The question of which hypervisor is faster depends on a number of factors. For example, it depends on how virtual machine (VM) guest operating systems are allocated to the available host CPUs and memory. It also depends on numerous product-specific limitations that can restrict performance.

That said, VMware ESX was the overall winner in this virtualization performance contest - where we were limited to running six concurrent VMs because of the combination of our server's processor cores and memory capacity, and the limitation of the hypervisors we tested. ESX pulled down top honors in most of our basic load testing, multi-CPU VM hosting, and disk I/O performance tests.

Microsoft's Hyper-V, however, did well in a few cases, namely when we used a special set of drivers released by Microsoft to boost performance of the only Linux platform Hyper-V officially supports: Novell's SuSE Enterprise Linux.

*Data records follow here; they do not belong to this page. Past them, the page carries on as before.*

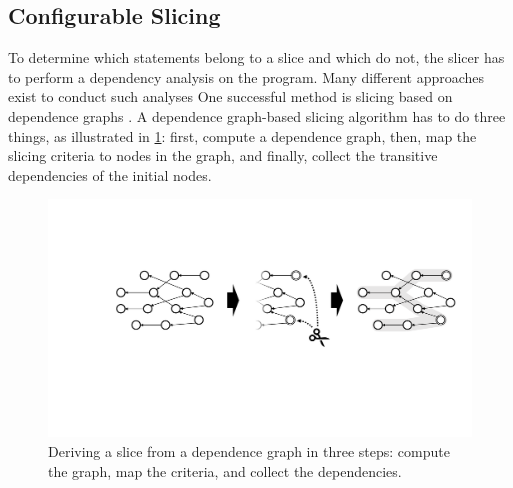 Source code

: \subsection{Configurable Slicing}
%
%
%
%
%

To determine which statements belong to a slice and which do not, the slicer has to perform a dependency analysis on the program.
Many different approaches exist to conduct such analyses
\tmpStart
One successful method is slicing based on dependence graphs \cite{korel98:dynamic_program_slicing_methods, tip94:a_survey_of_program}.
A dependence graph-based slicing algorithm has to do three things, as illustrated in \cref{fig:graph-slicing}:
first, compute a dependence graph, then, map the slicing criteria to nodes in the graph, and finally, collect the transitive dependencies of the initial nodes.

\begin{figure}
	\centering
		\includegraphics[width=\linewidth]{img/graph-slicing}
	\caption[Deriving a slice from a dependence graph]{Deriving a slice from a dependence graph in three steps: compute the graph, map the criteria, and collect the dependencies.}
	\label{fig:graph-slicing}
\end{figure}

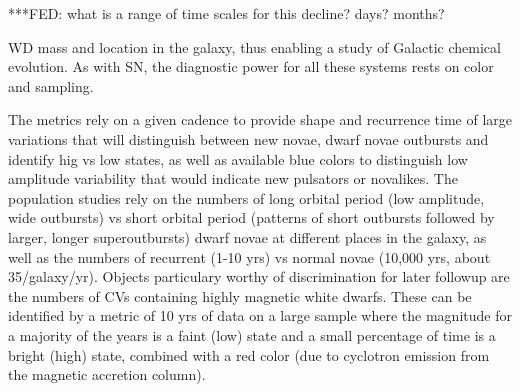 ***FED: what is a range of time scales for this decline? days? months?

WD mass and location in
the galaxy, thus enabling a study of Galactic chemical evolution.  As with SN, 
the diagnostic power for all these systems rests on color and sampling.   

The metrics rely on a given cadence to provide shape and recurrence time
of large variations that will distinguish between new novae, dwarf novae
outbursts and identify hig vs low states, as well as available blue colors to 
distinguish low amplitude variability that would indicate new pulsators or 
novalikes. The population studies rely on the numbers of long orbital period 
(low amplitude, wide outbursts) vs short orbital period (patterns of short 
outbursts followed by larger, longer superoutbursts) dwarf novae at different 
places in the galaxy, as well as the numbers of recurrent (1-10 yrs) vs normal 
novae (10,000 yrs, about 35/galaxy/yr). Objects particulary worthy of 
discrimination for later followup are the numbers of CVs containing highly 
magnetic white dwarfs. These can be identified by a metric of 10 yrs of data on
a large sample where the magnitude for a majority of the years is a faint (low)
state and a small percentage of time is a bright (high) state, combined with a 
red color (due to cyclotron emission from the magnetic accretion column).

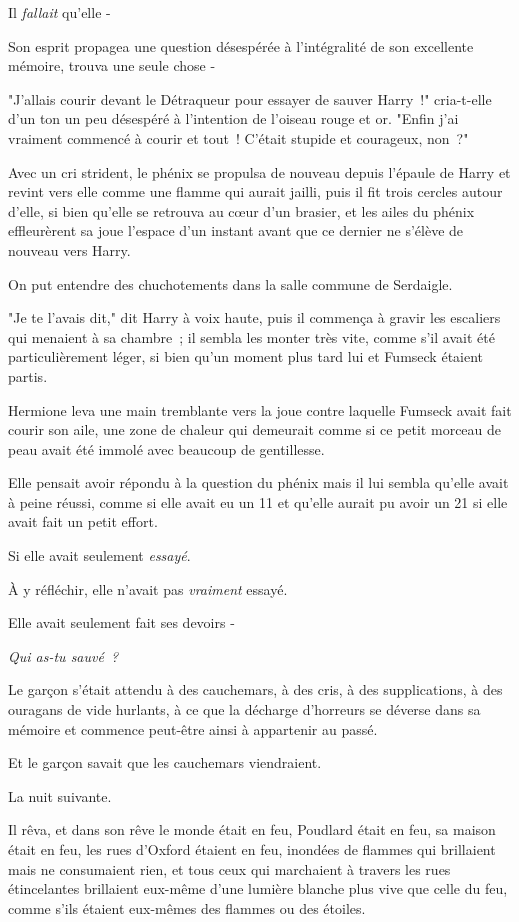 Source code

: Il \emph{fallait} qu'elle -

Son esprit propagea une question désespérée à l'intégralité de son excellente mémoire, trouva une seule chose -

"J'allais courir devant le Détraqueur pour essayer de sauver Harry~!" cria-t-elle d'un ton un peu désespéré à l'intention de l'oiseau rouge et or. "Enfin j'ai vraiment commencé à courir et tout~! C'était stupide et courageux, non~?"

Avec un cri strident, le phénix se propulsa de nouveau depuis l'épaule de Harry et revint vers elle comme une flamme qui aurait jailli, puis il fit trois cercles autour d'elle, si bien qu'elle se retrouva au cœur d'un brasier, et les ailes du phénix effleurèrent sa joue l'espace d'un instant avant que ce dernier ne s'élève de nouveau vers Harry.

On put entendre des chuchotements dans la salle commune de Serdaigle.

"Je te l'avais dit," dit Harry à voix haute, puis il commença à gravir les escaliers qui menaient à sa chambre~; il sembla les monter très vite, comme s'il avait été particulièrement léger, si bien qu'un moment plus tard lui et Fumseck étaient partis.

Hermione leva une main tremblante vers la joue contre laquelle Fumseck avait fait courir son aile, une zone de chaleur qui demeurait comme si ce petit morceau de peau avait été immolé avec beaucoup de gentillesse.

Elle pensait avoir répondu à la question du phénix mais il lui sembla qu'elle avait à peine réussi, comme si elle avait eu un 11 et qu'elle aurait pu avoir un 21 si elle avait fait un petit effort.

Si elle avait seulement \emph{essayé}.

À y réfléchir, elle n'avait pas \emph{vraiment} essayé.

Elle avait seulement fait ses devoirs -

\emph{Qui as-tu sauvé~?}


Le garçon s'était attendu à des cauchemars, à des cris, à des supplications, à des ouragans de vide hurlants, à ce que la décharge d'horreurs se déverse dans sa mémoire et commence peut-être ainsi à appartenir au passé.

Et le garçon savait que les cauchemars viendraient.

La nuit suivante.

Il rêva, et dans son rêve le monde était en feu, Poudlard était en feu, sa maison était en feu, les rues d'Oxford étaient en feu, inondées de flammes qui brillaient mais ne consumaient rien, et tous ceux qui marchaient à travers les rues étincelantes brillaient eux-même d'une lumière blanche plus vive que celle du feu, comme s'ils étaient eux-mêmes des flammes ou des étoiles.

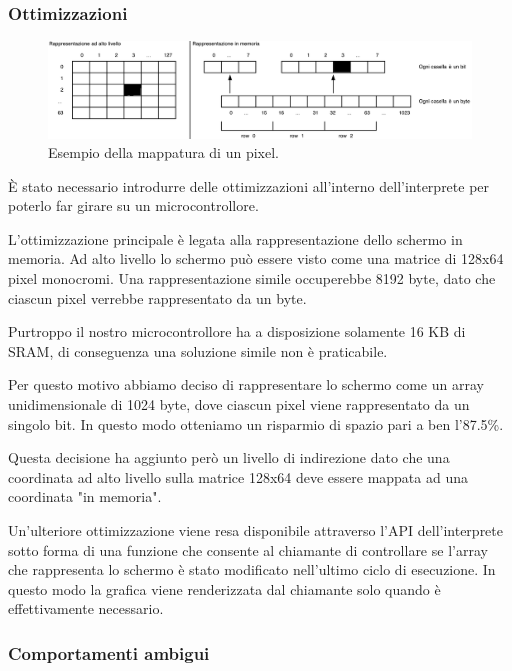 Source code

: \documentclass[a4paper]{article}
\begin{document}
\subsubsection{Ottimizzazioni}

\begin{figure}[h!t]
    \begin{center}
        \includegraphics[scale=0.38]{figures/screenopt_small.pdf}
    \end{center}
    \caption{Esempio della mappatura di un pixel.}
    \label{fig:screenopt}
\end{figure}

È stato necessario introdurre delle ottimizzazioni all'interno
dell'interprete per poterlo far girare su un microcontrollore.

L'ottimizzazione principale è legata alla rappresentazione dello
schermo in memoria. Ad alto livello lo schermo può essere visto
come una matrice di 128x64 pixel monocromi. Una rappresentazione
simile occuperebbe 8192 byte, dato che ciascun pixel verrebbe
rappresentato da un byte.

Purtroppo il nostro microcontrollore ha a disposizione solamente 16 KB di SRAM, di conseguenza
una soluzione simile non è praticabile.

Per questo motivo abbiamo deciso di rappresentare lo schermo come un array unidimensionale di
1024 byte, dove ciascun pixel viene rappresentato da un singolo bit. In questo modo otteniamo
un risparmio di spazio pari a ben l'87.5\%.

Questa decisione ha aggiunto però un livello di indirezione dato
che una coordinata ad alto livello sulla matrice 128x64 deve essere
mappata ad una coordinata "in memoria".

Un'ulteriore ottimizzazione viene resa disponibile attraverso l'API
dell'interprete sotto forma di una funzione che consente al chiamante
di controllare se l'array che rappresenta lo schermo è stato
modificato nell'ultimo ciclo di esecuzione. In questo modo la grafica
viene renderizzata dal chiamante solo quando è effettivamente
necessario.

\subsubsection{Comportamenti ambigui}
\end{document}
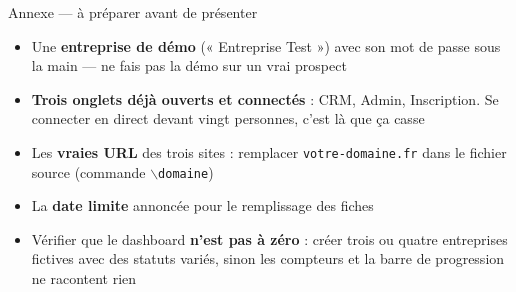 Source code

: \documentclass[aspectratio=169,11pt]{beamer}
\newcommand{\domaine}{votre-domaine.fr}
\newcommand{\cle}[1]{\textbf{\textcolor{noirApp}{#1}}}
\begin{document}
\begin{frame}{Annexe --- à préparer avant de présenter}
  \small
  \begin{itemize}
    \item Une \cle{entreprise de démo} (« Entreprise Test ») avec son mot de
          passe sous la main --- ne fais pas la démo sur un vrai prospect
    \item \cle{Trois onglets déjà ouverts et connectés} : CRM, Admin,
          Inscription. Se connecter en direct devant vingt personnes, c'est là
          que ça casse
    \item Les \cle{vraies URL} des trois sites : remplacer \texttt{\domaine}
          dans le fichier source (commande \texttt{$\backslash$domaine})
    \item La \cle{date limite} annoncée pour le remplissage des fiches
    \item Vérifier que le dashboard \cle{n'est pas à zéro} : créer trois ou
          quatre entreprises fictives avec des statuts variés, sinon les
          compteurs et la barre de progression ne racontent rien
  \end{itemize}
\end{frame}
\end{document}
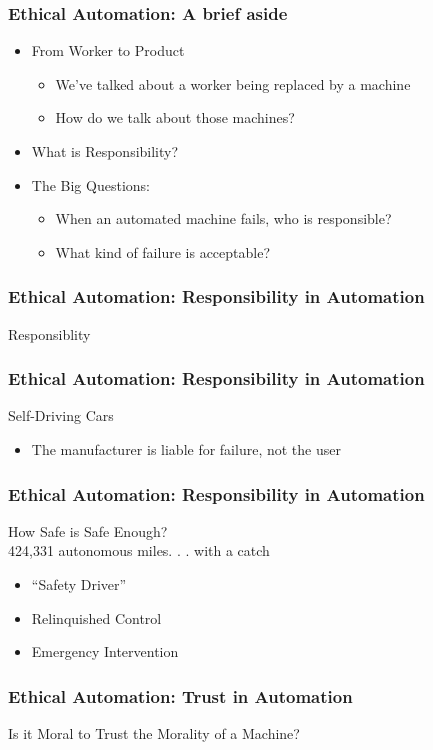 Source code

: \begin{frame}
  \frametitle{ Ethical Automation: A brief aside}
  \begin{itemize}
    \item From Worker to Product
      \begin{itemize}
        \item We've talked about a worker being replaced by a machine
        \item How do we talk about those machines?
      \end{itemize}
    \item What is Responsibility?
    \item The Big Questions:
      \begin{itemize}
        \item When an automated machine fails, who is responsible?
        \item What kind of failure is acceptable?
      \end{itemize}
  \end{itemize}
\end{frame}


\begin{frame}
  \frametitle{ Ethical Automation: Responsibility in Automation}
  \Large{Responsiblity}
\end{frame}


\begin{frame}
  \frametitle{ Ethical Automation: Responsibility in Automation}
  {\Large Self-Driving Cars}
  \begin{itemize}
    \item The manufacturer is liable for failure, not the user
  \end{itemize}
\end{frame}


\begin{frame}
  \frametitle{ Ethical Automation: Responsibility in Automation}
  {\Large How Safe is Safe Enough?}\\
  424,331 autonomous miles. . . with a catch
  \begin{itemize}
    \item ``Safety Driver''
    \item Relinquished Control
    \item Emergency Intervention
  \end{itemize}
\end{frame}


\begin{frame}
  \frametitle{ Ethical Automation: Trust in Automation}
  \Large{Is it Moral to Trust the Morality of a Machine?}
\end{frame}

VM hypervisors are designed to represent server hardware resources to multiple guest operating systems. The physical CPUs (also called cores) are represented to guest operating systems as virtual CPUs (vCPU). But there isn't necessarily a one-core to one-vCPU relationship. The exact ratio depends upon the underlying hypervisor. In our testing, we let the hypervisor decide how to present CPU resources as vCPUs.

The operating systems "see" the server resources within the limitations imposed by the hypervisor. As an example, a four CPU-core system might be represented as a single CPU to the operating system, which will then have to live on just that CPU. In other cases, four CPUs may be virtualized as eight vCPUs, in a scenario in which quieter VMs aren't likely to frequently use peak CPU resources. Other constraints can be imposed on the VMs as well, such as those pertaining to disk size, network I/O, and even which guest gets to use the single CD/DVD inside the server.

One frustrating performance limitation imposed by both Hyper-V and ESX is that the number of vCPUs that can be used by any single VM is four, no matter the type or version of that guest operating system instance or how many physical cores might actually be available. Furthermore, if you choose to run 32-bit versions of SLES 10 as a guest operating system, you will find that Microsoft only lets those guests have a single vCPU.